Sesuai dengan firman Allah:“Ketahuliah, sesungguhnya manusia pasti “angkuh” apabila sudah merasa berkecukupan” (QS.Al-‘Alaq [96]:6-7). Dan dalam surat at-Takatsur: “Bermegah-megahan telah melalaikan kamu sampai kamu masuk kubur” (QS. At-Takatsur[102]:1-2).
Kemudian Allah Swt mengingatkan pada ayat berikutnya dengan 3 (tiga) kali peringatan: “Janganlah begitu, kelak kamu akan mengetahui (akibat perbuatanmu itu). dan janganlah begitu, kelak kamu akan mengetahui, janganlah begitu, jika kamu mengetahui dengan pengetahuan yang yakin” (QS. At-Takatsur [102]:3-6). Peringatan Allah Swt ini diakhiri dengan: “Kemudian kamu pasti akan ditanya pada hari itu tentang kenikmatan (yang kamu megah-megahkan di dunia itu) (QS. At-Takatsur [102]:8)

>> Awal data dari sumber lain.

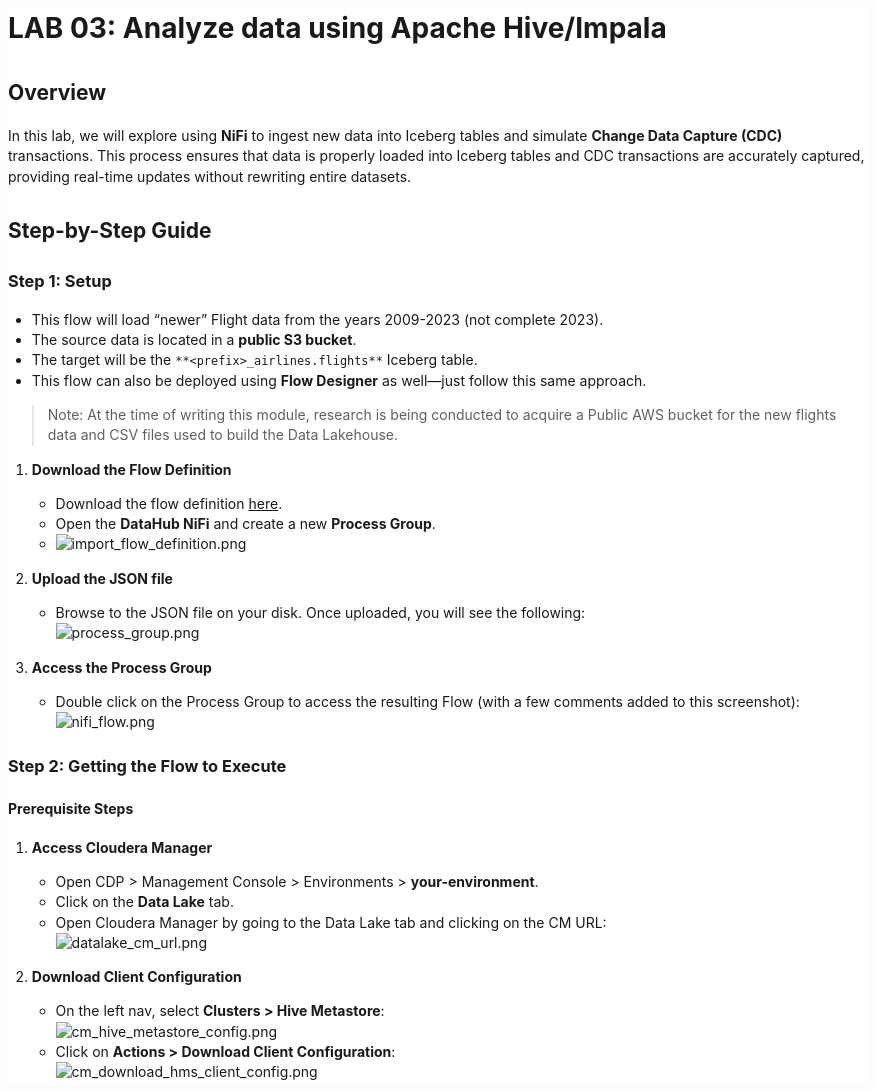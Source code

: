 # LAB 03: Analyze data using Apache Hive/Impala

## Overview

In this lab, we will explore using **NiFi** to ingest new data into Iceberg tables and simulate **Change Data Capture (CDC)** transactions. This process ensures that data is properly loaded into Iceberg tables and CDC transactions are accurately captured, providing real-time updates without rewriting entire datasets.

## Step-by-Step Guide

### Step 1: Setup

- This flow will load “newer” Flight data from the years 2009-2023 (not complete 2023).
- The source data is located in a **public S3 bucket**.
- The target will be the `**<prefix>_airlines.flights**` Iceberg table.
- This flow can also be deployed using **Flow Designer** as well—just follow this same approach.

> Note: At the time of writing this module, research is being conducted to acquire a Public AWS bucket for the new flights data and CSV files used to build the Data Lakehouse.

1. **Download the Flow Definition**  
   - Download the flow definition [here](../../Assets/DataFlows/New_Flight_Data_to_Flights_Iceberg_Table.json).
   - Open the **DataHub NiFi** and create a new **Process Group**.
   - ![import_flow_definition.png](../../images/import_flow_definition.png)
   
2. **Upload the JSON file**  
   - Browse to the JSON file on your disk. Once uploaded, you will see the following:  
   ![process_group.png](../../images/process_group.png)

3. **Access the Process Group**  
   - Double click on the Process Group to access the resulting Flow (with a few comments added to this screenshot):  
   ![nifi_flow.png](../../images/nifi_flow.png)

### Step 2: Getting the Flow to Execute

#### Prerequisite Steps

1. **Access Cloudera Manager**  
   - Open CDP > Management Console > Environments > **your-environment**.
   - Click on the **Data Lake** tab.
   - Open Cloudera Manager by going to the Data Lake tab and clicking on the CM URL:  
   ![datalake_cm_url.png](../../images/datalake_cm_url.png)

2. **Download Client Configuration**  
   - On the left nav, select **Clusters > Hive Metastore**:  
   ![cm_hive_metastore_config.png](../../images/cm_hive_metastore_config.png)
   - Click on **Actions > Download Client Configuration**:  
   ![cm_download_hms_client_config.png](../../images/cm_download_hms_client_config.png)
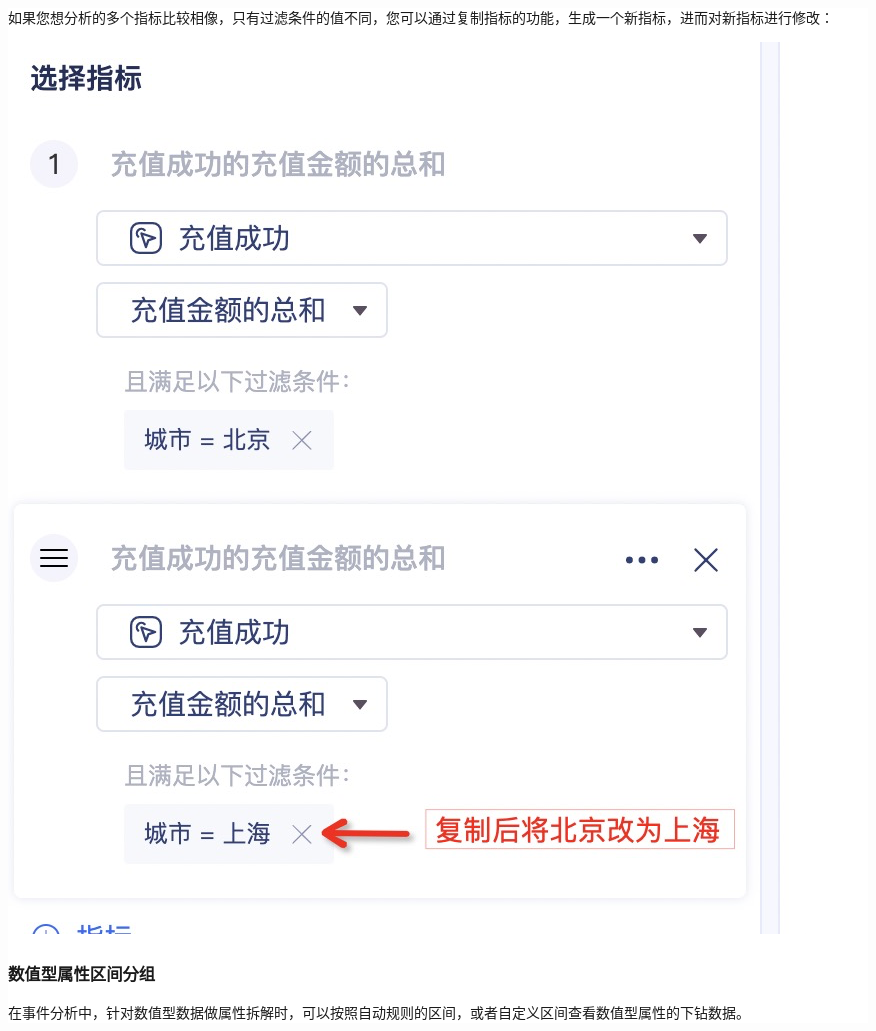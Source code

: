 如果您想分析的多个指标比较相像，只有过滤条件的值不同，您可以通过复制指标的功能，生成一个新指标，进而对新指标进行修改：

![](/img/assets-M2qbZInaXgdm8kkNosp-MVQS7IVyKfjz8SOnFBh-MVQj4W4JwE3J7Bu8CWr.png)

### 数值型属性区间分组

在事件分析中，针对数值型数据做属性拆解时，可以按照自动规则的区间，或者自定义区间查看数值型属性的下钻数据。
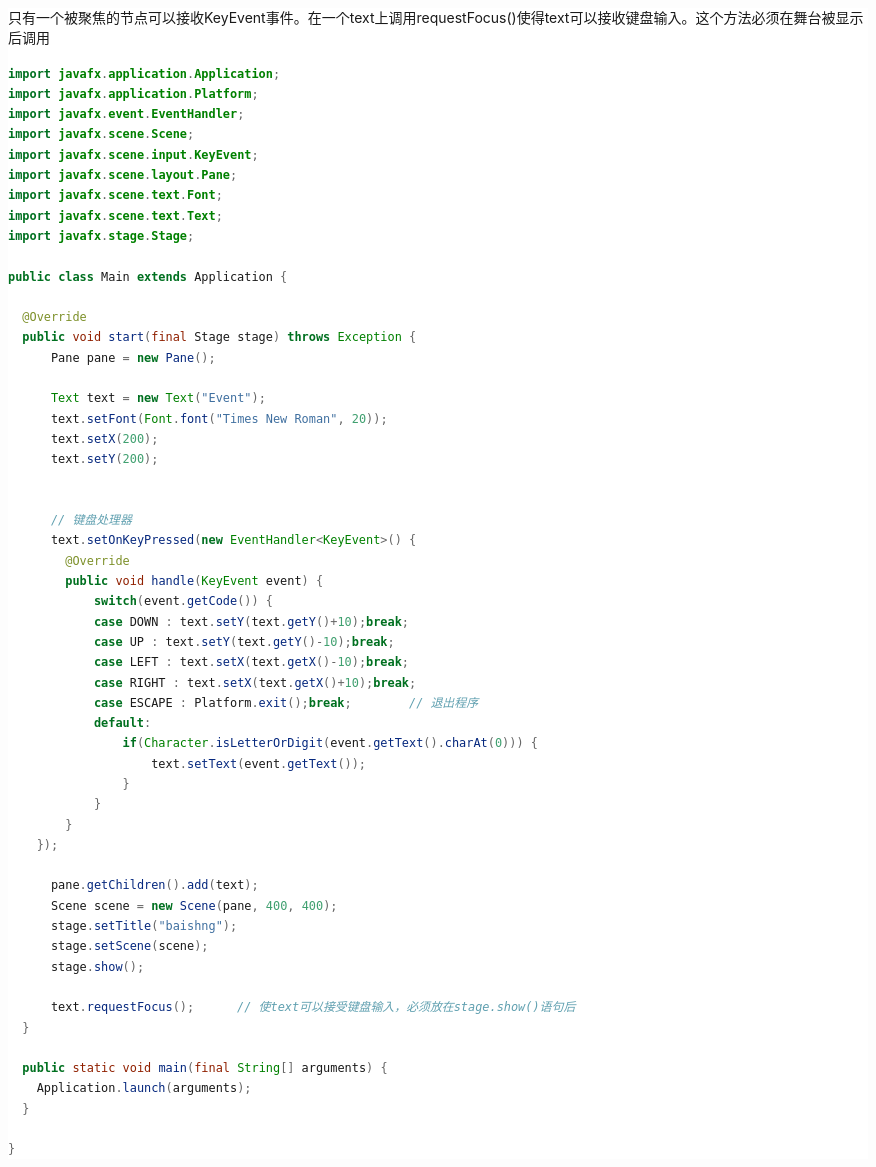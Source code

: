只有一个被聚焦的节点可以接收KeyEvent事件。在一个text上调用requestFocus()使得text可以接收键盘输入。这个方法必须在舞台被显示后调用

```Java
import javafx.application.Application;
import javafx.application.Platform;
import javafx.event.EventHandler;
import javafx.scene.Scene;
import javafx.scene.input.KeyEvent;
import javafx.scene.layout.Pane;
import javafx.scene.text.Font;
import javafx.scene.text.Text;
import javafx.stage.Stage;

public class Main extends Application {
	
  @Override
  public void start(final Stage stage) throws Exception {
	  Pane pane = new Pane();
	  
	  Text text = new Text("Event");
	  text.setFont(Font.font("Times New Roman", 20));
	  text.setX(200);
	  text.setY(200);
	  
	  
	  // 键盘处理器
	  text.setOnKeyPressed(new EventHandler<KeyEvent>() {
		@Override
		public void handle(KeyEvent event) {
			switch(event.getCode()) {
			case DOWN : text.setY(text.getY()+10);break;
			case UP : text.setY(text.getY()-10);break;
			case LEFT : text.setX(text.getX()-10);break;
			case RIGHT : text.setX(text.getX()+10);break;
			case ESCAPE : Platform.exit();break;		// 退出程序
			default:
				if(Character.isLetterOrDigit(event.getText().charAt(0))) {
					text.setText(event.getText());
				}
			}
		}
	});
	  
	  pane.getChildren().add(text);
	  Scene scene = new Scene(pane, 400, 400);
	  stage.setTitle("baishng");
	  stage.setScene(scene);
	  stage.show();
	  
	  text.requestFocus();		// 使text可以接受键盘输入，必须放在stage.show()语句后
  }

  public static void main(final String[] arguments) {
    Application.launch(arguments);
  }
  
}
```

Melalui ayat-ayat tersebut, Allah Swt mengingatkan bahwa keinginan dan kesenangan yang telah diraih melalui niat dan ikhtiar yang melahirkan kenikmatan baik yang hakiki maupun yang relatif pada akhirnya akan diminta pertanggung jawaban di hadapan Allah. Pertanggung jawaban itu paling tidak terkait dengan ‘cara memperoleh’ dan ‘cara memfungsikannya’.
Dengan rahman dan rahim-Nya pada ayat berikutnya dalam surat Ali Imran tersebut, Allah Swt berfirman: “Katakanlah (wahai nabi), maukah Aku kabarkan kepada kalian yang lebih baik dari yang demikian itu?” Bagi orang-orang yang bertakwa, pada sisi Tuhan mereka ada surga yang mengalir dibawahnya sungai-sungai, mereka kekal di dalamnya. Dan mereka dikarunia pasangan yang di sucikan serta keridhaan Allah.Dan Allah Maha melihat akan hamba-hamba-Nya” (QS. Ali-Imran [2]:15).
Melalui ayat ini, Allah Swt mengingatkan manusia bahwa niat dan ikhtiar dalam meraih keinginan dan kesenangan yang berorientasi pada pemenuhan 5 (lima) kesenangan syahwatnya selayaknya berpedoman pada niat dan ikhtiar yang “hakiki” dan “takwa”.
Dalam konteks ini makna takwa yang relevan adalah kepatuhan terhadap ketetapan-ketetapan Allah Swt baik dalam cara memperoleh maupun dalam cara memfungsikan 5 (lima) kesenangan syahwatnya.
Ketakwaan terhadap Allah akan melahirkan kesadaran betapa tidak layaknya besifat “angkuh”, “sombong”, dan “lalai”. Dengan demikian, ketaqwaan dapat menghadirkan ketenangan lahir dan bathin baik saat memperoleh, menikmanti, dan menghadapi hari pertanggung jawaban.
Hal ini sesuai dengan ciri-ciri yang direfleksikan dari perilaku takwa yang dijelaskan pada ayat 16-18 surat Ali-Imran tersebut. Ketakwaan merupakan refleksi keimanan yang sesungguhnya terhadap Allah Swt, keistiqomahan dalam mematuhi ketetapan-ketetapan-Nya. Melalui takwa pula, melahirkan kesadaran betapa sulitnya menghindarkan diri dari kesalahan dan dosa sehingga setiap saat akan selalu memohon ampunan-Nya.
Selama proses berikhtiar dan memfungsikan hasil yang diraihnya dalam mewujudkan 5 (lima) kesenangan syahwatnya akan selalu diiringi dengan prilaku sabar,sidiq (benar), taat aturan (qanitin), dan (infaq) atau berhidmat terhadap sesama.
Perilaku ini diringi dengan cara yang dapat mengangkat derjatnya diposisi terpuji di hadapan Allah Swt adalah selalu memohon ampun diwaktu syahur (dua pertiga malam) ketika orang-orang dalam keadaan tidur. Dan, tidak melakukan perbuatan syirik terhadap Allah dalam berbagai hal. Selalu berupaya untuk berlaku adil terhadap Allah, terhadap diri pribadi, dan terhadap sesama dalam upaya memenuhi keinginan dan kesenanganya serta memfungsikannya. Wallahu ‘alam bi shawab.